Webcast Wednesday


For those that missed MEDC or got overwhelmed by all the interesting sessions happening simultaneously, I'll be presenting "New Managed Messaging, State, and Notification APIs in Windows Mobile 5.0" in the form of a MSDN Webcast later this week.  The official page where you can get details and register is here.


For those reading this during my webcast, you're probably here because I just suggested downloading a copy of our class diagram to follow along with.  Click the thumbnail to get the whole thing:



Just between you and me (and by "you" I mean the people reading this before the webcast... otherwise, you're probably missing out on something really cool right now), I'm actually more nervous about this presentation than any of the actual MEDC events.  I've never done a webcast before so this will be an interesting experience.  I'm excited about being able to have notes scattered across my desk to ensure I don't forget anything... but I'm not so excited about being tethered to my desk and holding a phone up to my head for over an hour.  The most stressful part though is that won't be able to look out at people, realize that I'm not making any sense to them, and then tweak my style on the fly.  Any tips from someone who's done this sort of thing before?


-Robert


Comments (4)
  1. MobileDevGroup says:

    Grab a headset for your phone (someone in marketing is bound to have one :).
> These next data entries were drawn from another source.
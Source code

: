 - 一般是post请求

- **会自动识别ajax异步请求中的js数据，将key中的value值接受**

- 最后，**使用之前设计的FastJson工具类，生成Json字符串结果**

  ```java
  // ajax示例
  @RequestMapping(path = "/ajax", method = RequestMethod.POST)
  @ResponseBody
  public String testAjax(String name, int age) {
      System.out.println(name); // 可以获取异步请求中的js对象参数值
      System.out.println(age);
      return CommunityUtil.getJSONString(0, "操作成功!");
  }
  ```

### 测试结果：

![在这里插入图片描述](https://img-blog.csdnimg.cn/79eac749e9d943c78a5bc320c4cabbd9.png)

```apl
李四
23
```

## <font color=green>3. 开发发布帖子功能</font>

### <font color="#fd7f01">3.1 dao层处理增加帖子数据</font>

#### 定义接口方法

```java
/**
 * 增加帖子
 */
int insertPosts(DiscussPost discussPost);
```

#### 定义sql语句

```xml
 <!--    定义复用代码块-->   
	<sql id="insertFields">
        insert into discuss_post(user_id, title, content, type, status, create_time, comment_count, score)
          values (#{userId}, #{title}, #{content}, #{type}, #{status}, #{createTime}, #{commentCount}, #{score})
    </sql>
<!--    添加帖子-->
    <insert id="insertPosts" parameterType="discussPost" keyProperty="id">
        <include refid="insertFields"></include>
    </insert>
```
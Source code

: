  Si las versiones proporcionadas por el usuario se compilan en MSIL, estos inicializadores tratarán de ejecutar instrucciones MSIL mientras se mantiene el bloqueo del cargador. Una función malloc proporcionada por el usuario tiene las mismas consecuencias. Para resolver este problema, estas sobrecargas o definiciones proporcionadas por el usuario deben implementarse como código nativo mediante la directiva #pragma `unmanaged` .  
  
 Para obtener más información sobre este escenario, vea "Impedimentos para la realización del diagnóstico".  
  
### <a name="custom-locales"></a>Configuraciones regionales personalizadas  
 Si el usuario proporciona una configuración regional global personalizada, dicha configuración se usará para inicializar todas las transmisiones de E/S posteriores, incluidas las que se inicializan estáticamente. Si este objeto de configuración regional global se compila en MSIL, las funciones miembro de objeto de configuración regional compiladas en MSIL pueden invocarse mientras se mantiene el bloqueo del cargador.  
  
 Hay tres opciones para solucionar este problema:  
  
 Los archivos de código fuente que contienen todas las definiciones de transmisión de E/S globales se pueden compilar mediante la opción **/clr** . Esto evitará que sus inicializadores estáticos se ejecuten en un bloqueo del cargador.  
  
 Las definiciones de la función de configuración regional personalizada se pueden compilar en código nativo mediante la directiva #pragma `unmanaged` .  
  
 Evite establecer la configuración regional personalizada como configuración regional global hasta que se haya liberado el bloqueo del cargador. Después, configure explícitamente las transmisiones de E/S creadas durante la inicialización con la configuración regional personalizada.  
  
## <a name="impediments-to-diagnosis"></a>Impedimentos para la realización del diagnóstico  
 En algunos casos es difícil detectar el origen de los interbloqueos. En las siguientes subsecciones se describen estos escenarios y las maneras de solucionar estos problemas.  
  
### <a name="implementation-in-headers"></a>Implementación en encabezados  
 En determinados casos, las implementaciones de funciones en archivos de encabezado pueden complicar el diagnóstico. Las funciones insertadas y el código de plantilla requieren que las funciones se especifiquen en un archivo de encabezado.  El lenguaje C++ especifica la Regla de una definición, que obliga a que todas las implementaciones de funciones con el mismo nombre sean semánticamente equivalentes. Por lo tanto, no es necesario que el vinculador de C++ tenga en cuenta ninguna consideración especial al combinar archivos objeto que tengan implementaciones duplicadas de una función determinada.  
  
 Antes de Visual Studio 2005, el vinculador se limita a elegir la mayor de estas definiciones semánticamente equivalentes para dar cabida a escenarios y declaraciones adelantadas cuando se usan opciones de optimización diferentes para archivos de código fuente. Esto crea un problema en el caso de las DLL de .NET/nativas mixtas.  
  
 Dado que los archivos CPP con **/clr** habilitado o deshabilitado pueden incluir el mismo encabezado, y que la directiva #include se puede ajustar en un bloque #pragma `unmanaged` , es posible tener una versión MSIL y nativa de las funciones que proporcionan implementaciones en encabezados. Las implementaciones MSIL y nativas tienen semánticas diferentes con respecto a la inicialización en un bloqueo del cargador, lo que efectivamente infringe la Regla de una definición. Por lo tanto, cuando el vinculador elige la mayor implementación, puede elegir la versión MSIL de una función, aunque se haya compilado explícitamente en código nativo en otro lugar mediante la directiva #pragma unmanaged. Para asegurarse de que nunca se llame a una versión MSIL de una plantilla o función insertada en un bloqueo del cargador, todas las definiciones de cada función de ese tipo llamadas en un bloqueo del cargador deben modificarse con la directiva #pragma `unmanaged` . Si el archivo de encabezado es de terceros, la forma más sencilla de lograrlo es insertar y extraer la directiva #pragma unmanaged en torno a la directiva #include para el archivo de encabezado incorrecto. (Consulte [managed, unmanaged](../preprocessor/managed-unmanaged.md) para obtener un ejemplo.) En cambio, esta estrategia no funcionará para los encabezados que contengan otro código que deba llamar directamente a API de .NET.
Then you don’t have to hold the handset up to your face the whole time!

    Neil

  2. glengordon says:

    Robert, you’ve latched onto the key to making webcasts succesful. You are comfortable with how to tap into your audience during live presentations, you just need to adapt to a different delivery vehicle. Here are some tips that have helped me (I do about 30 webcasts a year):

    Try not to have too much "dead air". When you are live, people can watch your non-verbal communication on stage. Try to talk through much of what you are doing, as well as what you are thinking.

    Use a polling slide to ascertain people’s experience level up front, and to determine how well they are grasping the concepts at key points in the webcast.

    Encourage attendees to ask questions or give you feedback via their live meeting consoles. Check this question log after each demo.

    Here is my best tip though: Consider having someone familiar with the material serve as Q&A moderator on the webcast. They can monitor the question queue, answer questions, and raise the interesting questions up so you can discuss them live. They can also add color commentary. Having multiple voices on the webcast really increases the attendees’ enjoyment factor.

    Good luck!

    -Glen

  3. John Cody says:

    Hi Robert,

    That was a great case!

    Being that .NET cf apps require a minimum of 2MB of RAM to run, they are not very suitable for always-resident applications. And the RunAppatDateTime and RunAppatEvent API’s of WinCE 3/4 had very limited events that my program could use to launch itself.

    So, I was real happy to see the flexibility of not only being notified of a huge number of events, but that it will also launch my app if it’s not loaded 🙂

    Great job to you and the mobile dev team!